Stanley Fish, author, university professor, "public intellectual," is a prodigious, original, unorthodox thinker.  Even when one disagrees with him, his arguments are honorably and thoughtfully propounded as he unleashes his chicken upon your egg. Stanley Fish Is Right on Academic Freedom

Stanley Fish, author, university professor, "public intellectual," is a prodigious, original, unorthodox thinker.  Even when one disagrees with him, his arguments are honorably and thoughtfully propounded as he unleashes his chicken upon your egg.

In a July 23 New York Times Op-ed, Fish takes an intellectual straight razor to warring concepts of academic freedom.  Springing from the case of Kevin Barrett, a 9-11 conspiracy theorist who lectures at the University of Wisconsin at Madison, Fish labels argument over content, the ideas espoused, as the wrong battlefield of academic freedom.

"Both sides get it wrong," he writes.  "The problem is that each assumes that academic freedom is about protecting the content of a professor's speech; one side thinks that no content should be ruled out in advance; while the other would draw the line at propositions (like the denial of the Holocaust or the flatness of the world) considered by almost everyone to be crazy or dangerous.

"But in fact, academic freedom has nothing to do with content....Rather, academic freedom is the freedom of academics to study anything they like; the freedom, that is, to subject any body of material, however unpromising it might seem, to academic interrogation and analysis....

"Any idea can be brought into the classroom if the point is to inquire into its structure, history, influence and so forth.  But no idea belongs in the classroom if the point of introducing it is to recruit your students for the political agenda it may be thought to imply...."
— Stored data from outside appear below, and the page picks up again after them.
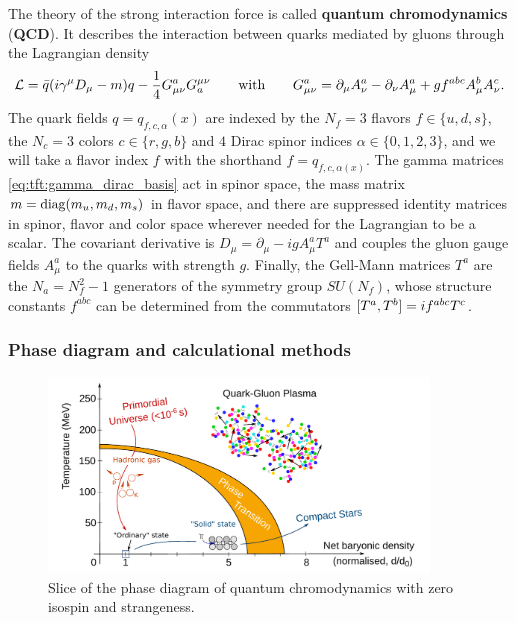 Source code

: The theory of the strong interaction force is called \textbf{quantum chromodynamics} (\textbf{QCD}).
It describes the interaction between quarks mediated by gluons through the Lagrangian density
\begin{equation}
	\mathcal{L} = \bar{q} ( i \gamma^\mu D_\mu - m ) q - \frac14 G_{\mu\nu}^a G^{\mu\nu}_a
	\qquad \text{with} \qquad
	G_{\mu\nu}^a = \partial_\mu A_\nu^a - \partial_\nu A_\mu^a + g f^{abc} A_\mu^b A_\nu^c.
\label{eq:qcd:lagrangian}
\end{equation}
The quark fields $q = q_{f,c,\alpha}(x)$ are indexed by
the $N_f = 3$ flavors $f \in \{u,d,s\}$,
the $N_c = 3$ colors $c \in \{r,g,b\}$ and
$4$ Dirac spinor indices $\alpha \in \{0,1,2,3\}$,
and we will take a flavor index $f$ with the shorthand $f = q_{f,c,\alpha(x)}$.
The gamma matrices \eqref{eq:tft:gamma_dirac_basis} act in spinor space,
the mass matrix $m = \operatorname{diag}(m_u, m_d, m_s)$ in flavor space,
and there are suppressed identity matrices in spinor, flavor and color space wherever needed for the Lagrangian to be a scalar.
The covariant derivative is $D_\mu = \partial_\mu - i g A_\mu^a T^a$ and couples the gluon gauge fields $A_\mu^a$ to the quarks with strength $g$.
Finally, the Gell-Mann matrices $T^a$ are the $N_a = N_f^2 - 1$ generators of the symmetry group $SU(N_f)$,
whose structure constants $f^{abc}$ can be determined from the commutators $[ T^a , T^b ] = i f^{abc} T^c$.


\subsubsection{Phase diagram and calculational methods}

\begin{figure}[t]
\centering
\includegraphics[width=0.9\textwidth]{figures/qcd-phase-diagram.pdf}
\caption{%
	Slice of the phase diagram of quantum chromodynamics with zero isospin and strangeness.
}
\label{fig:qcd:phase_diagram}
\end{figure}

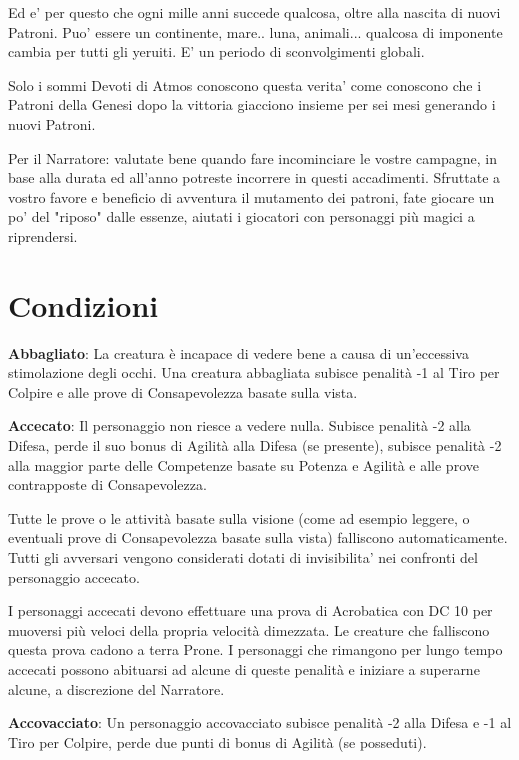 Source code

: \documentclass[a4paper,11pt,twoside,openany]{book}
\begin{document}
Ed e' per questo che ogni mille anni succede qualcosa, oltre alla nascita di nuovi Patroni. Puo' essere un continente, mare.. luna, animali... qualcosa di imponente cambia per tutti gli yeruiti. E' un periodo di sconvolgimenti globali.

Solo i sommi Devoti di Atmos conoscono questa verita' come conoscono che i Patroni della Genesi dopo la vittoria giacciono insieme per sei mesi generando i nuovi Patroni.

\bigskip

Per il Narratore: valutate bene quando fare incominciare le vostre campagne, in base alla durata ed all'anno potreste incorrere in questi accadimenti.
Sfruttate a vostro favore e beneficio di avventura il mutamento dei patroni, fate giocare un po' del "riposo" dalle essenze, aiutati i giocatori con personaggi più magici a riprendersi.

\pagebreak

\section{Condizioni}

\label{condizioni}

\textbf{Abbagliato}: La creatura è incapace di vedere bene a causa di un'eccessiva stimolazione degli occhi. Una creatura abbagliata subisce penalità -1 al Tiro per Colpire e alle prove di Consapevolezza basate sulla vista.

\textbf{Accecato}: Il personaggio non riesce a vedere nulla. Subisce penalità -2 alla Difesa, perde il suo bonus di Agilità alla Difesa (se presente), subisce penalità -2 alla maggior parte delle Competenze basate su Potenza e Agilità e alle prove contrapposte di Consapevolezza.

Tutte le prove o le attività basate sulla visione (come ad esempio leggere, o eventuali prove di Consapevolezza basate sulla vista) falliscono automaticamente. Tutti gli avversari vengono considerati dotati di invisibilita' nei confronti del personaggio accecato.

I personaggi accecati devono effettuare una prova di Acrobatica con DC 10 per muoversi più veloci della propria velocità dimezzata. Le creature che falliscono questa prova cadono a terra Prone. I personaggi che rimangono per lungo tempo accecati possono abituarsi ad alcune di queste penalità e iniziare a superarne alcune, a discrezione del Narratore.

\textbf{Accovacciato}: Un personaggio accovacciato subisce penalità -2 alla Difesa e -1 al Tiro per Colpire, perde due punti di bonus di Agilità (se posseduti).
\end{document}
In other words, study and teach astrology if you will, "not to profess astrology and recommend it as the basis of decision-making...but to teach the history of its very long career."

Study, learn, teach.  Any subject, no matter how offbeat or mundane, is fair game for academic research, scholarly protocols, classroom introduction.  No subject should be available for classroom "indoctrination."  For that, there is the public square, no less available to academics (excepting Lawrence Summers, late of Harvard) than to the rest of us.

Fish's short brief should be influential.  It won't be, because academia is thoroughly invested in content.  Ward Churchill, the focus of the most prominent current battle (misconstrued as it is) over "academic freedom," was hired by the University of Colorado because he was provocative, not for his "scholarship."  And he's the tip of the iceberg.

Just imagine, though, how refreshing it would be for graduates to actually emerge from universities with rigorous grounding in academic disciplines, thus capable of discerning facts, making rational, informed life judgments, even determining their own "partisan political ideals" without having been indoctrinated other than in the ability to think for themselves.